Growing Carrots from Seeds
Carrot seeds are a great addition to any vegetable garden because they are easy to grow, packed with vitamins and fiber, and the lacy foliage looks beautiful in flowerbeds and containers alike. Carrots are typically cool season vegetables, but thrive in temperatures between 60 and 75 degrees F.
There are many varieties of carrots, so choose the ones that suit your garden conditions.
- For rocky or hard clay soils, choose the short-rooted varieties that are as small as 2 inches, but are the quickest to mature.
- For rich compost loaded soil, choose the long-rooted varieties. These take the longest time to mature and are not very sweet tasting.
- For a successful crop, home gardeners prefer the medium rooted varieties that are sown slightly after the short-rooted ones.
Carrots thrive in an area that receives full sunlight or partial shade. The earliest you should plant is 3 weeks before the last frost in spring. Carrots prefer a moist, well-drained soil, so prepare the site by mixing in plenty of compost.
Sowing Carrot Seeds
- Sprinkle seeds into the soil surface, dropping one seed every 1 to 2 inches
- Gently press them down 1/4 inch to maintain good seed-soil contact. Do not worry if you sprinkle too many tiny seeds in one spot, you will have to thin seedling out anyway.
- If planting two or more rows of seeds, provide a spacing of at least 18 to 24 inches.
- Broadcast sowing seeds is also popular with carrots, where seeds are sprinkled or spread randomly over the planting area instead of developing into rows.
- Water the surface of the soil evenly after sowing, and sprinkle a thin layer or compost or peat moss over it.

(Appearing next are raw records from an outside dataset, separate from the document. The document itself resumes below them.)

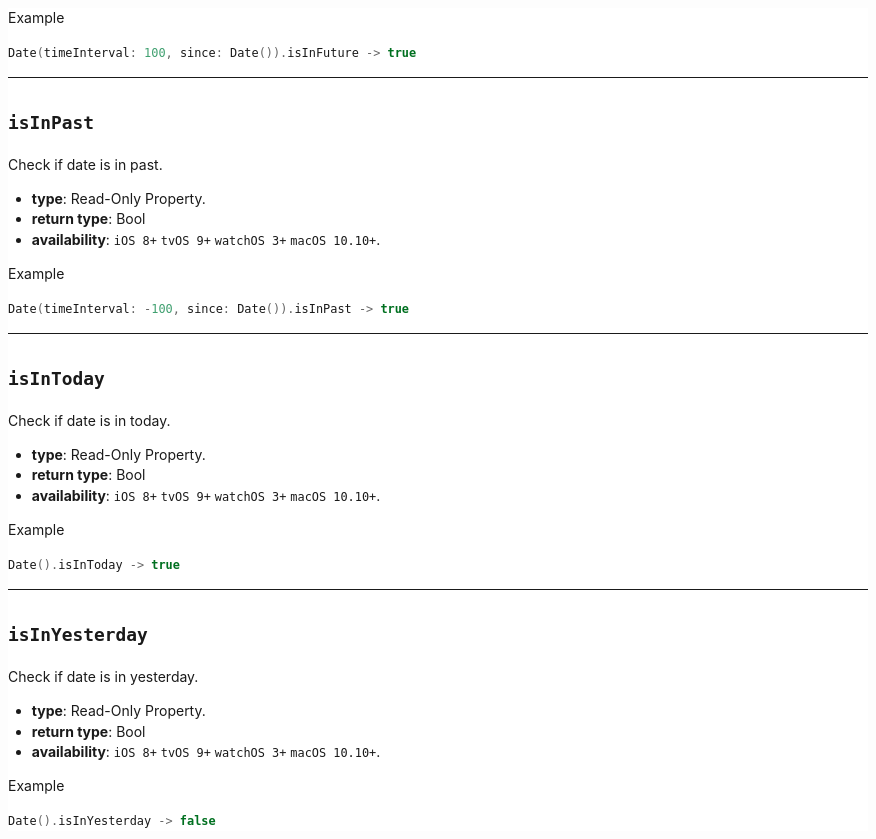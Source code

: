 
Example

```swift
Date(timeInterval: 100, since: Date()).isInFuture -> true
```


---


## `isInPast`
Check if date is in past.

 - **type**: Read-Only Property.
 - **return type**: Bool
 - **availability**: `iOS 8+` `tvOS 9+` `watchOS 3+` `macOS 10.10+`.


Example

```swift
Date(timeInterval: -100, since: Date()).isInPast -> true
```


---


## `isInToday`
Check if date is in today.

 - **type**: Read-Only Property.
 - **return type**: Bool
 - **availability**: `iOS 8+` `tvOS 9+` `watchOS 3+` `macOS 10.10+`.


Example

```swift
Date().isInToday -> true
```


---


## `isInYesterday`
Check if date is in yesterday.

 - **type**: Read-Only Property.
 - **return type**: Bool
 - **availability**: `iOS 8+` `tvOS 9+` `watchOS 3+` `macOS 10.10+`.


Example

```swift
Date().isInYesterday -> false
```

Seed germination should take between 2 to 3 weeks. Remove any weeds that grow along their side, since carrots cannot compete with them. Overcrowding impairs their growth, so thin carrot seedlings 2 to 3 inches apart by snipping them off with scissors at soil level.
Caring for the Seedlings
Water your seedlings frequently with a deep soaking to ensure the soil is moist and well drained. Avoid watering, however, on rainy days.
Use a mild liquid fertilizer every 3 weeks, keeping away from nitrogen-based fertilizers that may cause the delicate roots to burn.
Pests and Disease
Carrots are susceptible to the carrot fly, which is a 1/4 inch white maggot that is attracted to the smell of its foliage and feeds on the outside surface. Cover your seedlings in light mesh netting to prevent this pest, or plant onions or leek alongside which are known to repel the bug.
Mice, moles and rabbits may also pose a threat for carrots.
In wet weather some diseases may infest your carrot crop, so check with your local nursery for appropriate preventive measures.
Harvesting Mature Carrots
Depending on the variety sown, carrots are generally harvested 12 weeks after sowing. Begin by pulling every other carrot, providing the remaining carrot space to grow. Carrots do not have to be immediately harvested and can remain in the soil weeks after the plants have dried off, especially if storage is a problem.